* ACTION ITEM: Write out again, exactly, the lines below starting at the one with "point for your" and ending at the one with "param.csh >& run.out &".

[Source texts of formatted documents]
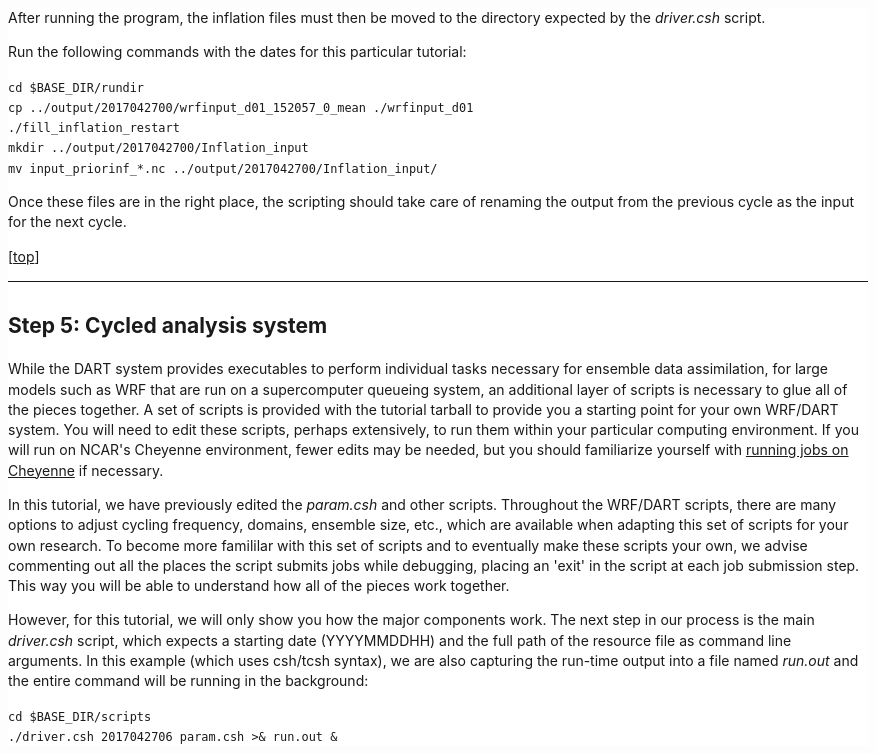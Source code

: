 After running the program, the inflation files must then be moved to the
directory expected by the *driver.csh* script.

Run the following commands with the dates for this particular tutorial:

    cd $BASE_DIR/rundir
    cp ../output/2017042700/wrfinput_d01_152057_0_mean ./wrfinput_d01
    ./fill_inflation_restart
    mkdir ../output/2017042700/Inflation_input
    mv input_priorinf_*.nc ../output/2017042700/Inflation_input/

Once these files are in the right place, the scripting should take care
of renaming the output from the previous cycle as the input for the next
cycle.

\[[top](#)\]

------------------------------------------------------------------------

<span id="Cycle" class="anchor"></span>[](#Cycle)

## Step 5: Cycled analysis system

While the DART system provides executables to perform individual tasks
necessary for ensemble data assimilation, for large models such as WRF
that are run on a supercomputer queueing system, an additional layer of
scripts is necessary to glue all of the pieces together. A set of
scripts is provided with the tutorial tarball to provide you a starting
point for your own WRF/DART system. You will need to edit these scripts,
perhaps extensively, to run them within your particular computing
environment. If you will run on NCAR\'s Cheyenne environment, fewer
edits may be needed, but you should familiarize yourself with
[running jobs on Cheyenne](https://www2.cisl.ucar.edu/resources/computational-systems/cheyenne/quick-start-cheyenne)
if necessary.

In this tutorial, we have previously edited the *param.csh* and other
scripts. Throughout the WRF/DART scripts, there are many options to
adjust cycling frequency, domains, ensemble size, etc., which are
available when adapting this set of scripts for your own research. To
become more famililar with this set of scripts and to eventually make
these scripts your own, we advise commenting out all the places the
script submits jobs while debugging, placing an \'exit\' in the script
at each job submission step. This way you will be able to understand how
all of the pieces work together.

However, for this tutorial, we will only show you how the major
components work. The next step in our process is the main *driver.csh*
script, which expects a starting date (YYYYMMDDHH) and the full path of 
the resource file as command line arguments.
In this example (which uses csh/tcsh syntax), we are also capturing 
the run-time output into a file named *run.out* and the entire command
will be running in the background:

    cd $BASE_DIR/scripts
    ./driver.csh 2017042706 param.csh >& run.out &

---

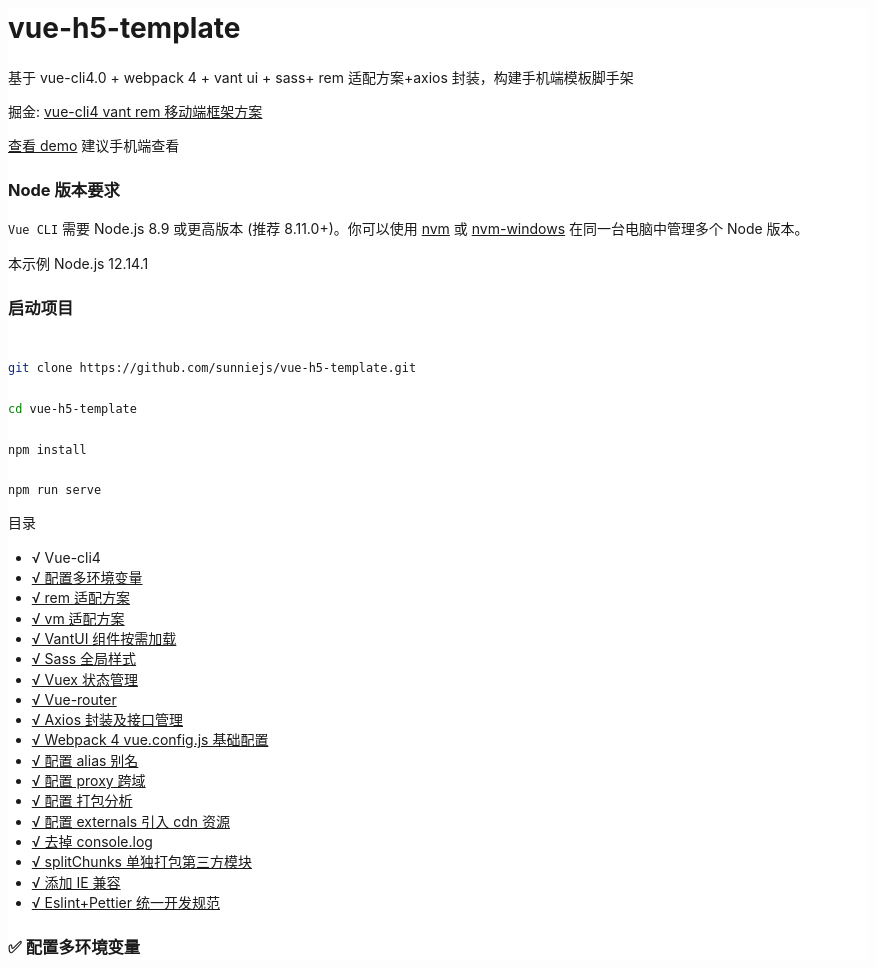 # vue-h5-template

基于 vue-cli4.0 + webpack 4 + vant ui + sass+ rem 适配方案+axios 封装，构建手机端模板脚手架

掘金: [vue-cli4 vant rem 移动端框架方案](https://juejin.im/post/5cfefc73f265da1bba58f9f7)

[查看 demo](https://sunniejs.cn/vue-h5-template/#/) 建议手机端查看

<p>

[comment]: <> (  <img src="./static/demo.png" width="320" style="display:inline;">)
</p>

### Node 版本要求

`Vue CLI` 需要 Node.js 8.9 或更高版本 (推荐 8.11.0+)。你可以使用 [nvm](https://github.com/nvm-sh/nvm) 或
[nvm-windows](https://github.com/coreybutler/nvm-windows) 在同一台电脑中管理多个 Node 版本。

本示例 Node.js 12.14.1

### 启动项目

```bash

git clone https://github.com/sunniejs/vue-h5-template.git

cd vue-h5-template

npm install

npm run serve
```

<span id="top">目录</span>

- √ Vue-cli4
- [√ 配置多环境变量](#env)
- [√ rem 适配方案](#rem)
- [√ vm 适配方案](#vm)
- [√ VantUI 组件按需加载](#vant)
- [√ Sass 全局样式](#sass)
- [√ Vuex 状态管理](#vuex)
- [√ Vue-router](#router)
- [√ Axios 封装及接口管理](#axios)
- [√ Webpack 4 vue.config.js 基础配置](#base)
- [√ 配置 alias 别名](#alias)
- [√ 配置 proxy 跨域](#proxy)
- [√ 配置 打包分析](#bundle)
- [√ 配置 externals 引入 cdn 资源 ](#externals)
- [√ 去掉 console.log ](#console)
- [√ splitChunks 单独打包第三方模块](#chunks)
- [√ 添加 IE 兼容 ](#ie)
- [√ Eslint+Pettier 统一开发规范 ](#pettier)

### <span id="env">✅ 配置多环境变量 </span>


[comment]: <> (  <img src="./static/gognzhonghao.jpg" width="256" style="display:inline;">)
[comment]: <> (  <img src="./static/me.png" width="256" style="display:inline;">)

* SOLUTION TO THIS TASK:
point for your own WRF/DART system. You will need to edit these scripts,
perhaps extensively, to run them within your particular computing
environment. If you will run on NCAR\'s Cheyenne environment, fewer
edits may be needed, but you should familiarize yourself with
[running jobs on Cheyenne](https://www2.cisl.ucar.edu/resources/computational-systems/cheyenne/quick-start-cheyenne)
if necessary.

In this tutorial, we have previously edited the *param.csh* and other
scripts. Throughout the WRF/DART scripts, there are many options to
adjust cycling frequency, domains, ensemble size, etc., which are
available when adapting this set of scripts for your own research. To
become more famililar with this set of scripts and to eventually make
these scripts your own, we advise commenting out all the places the
script submits jobs while debugging, placing an \'exit\' in the script
at each job submission step. This way you will be able to understand how
all of the pieces work together.

However, for this tutorial, we will only show you how the major
components work. The next step in our process is the main *driver.csh*
script, which expects a starting date (YYYYMMDDHH) and the full path of 
the resource file as command line arguments.
In this example (which uses csh/tcsh syntax), we are also capturing 
the run-time output into a file named *run.out* and the entire command
will be running in the background:

    cd $BASE_DIR/scripts
    ./driver.csh 2017042706 param.csh >& run.out &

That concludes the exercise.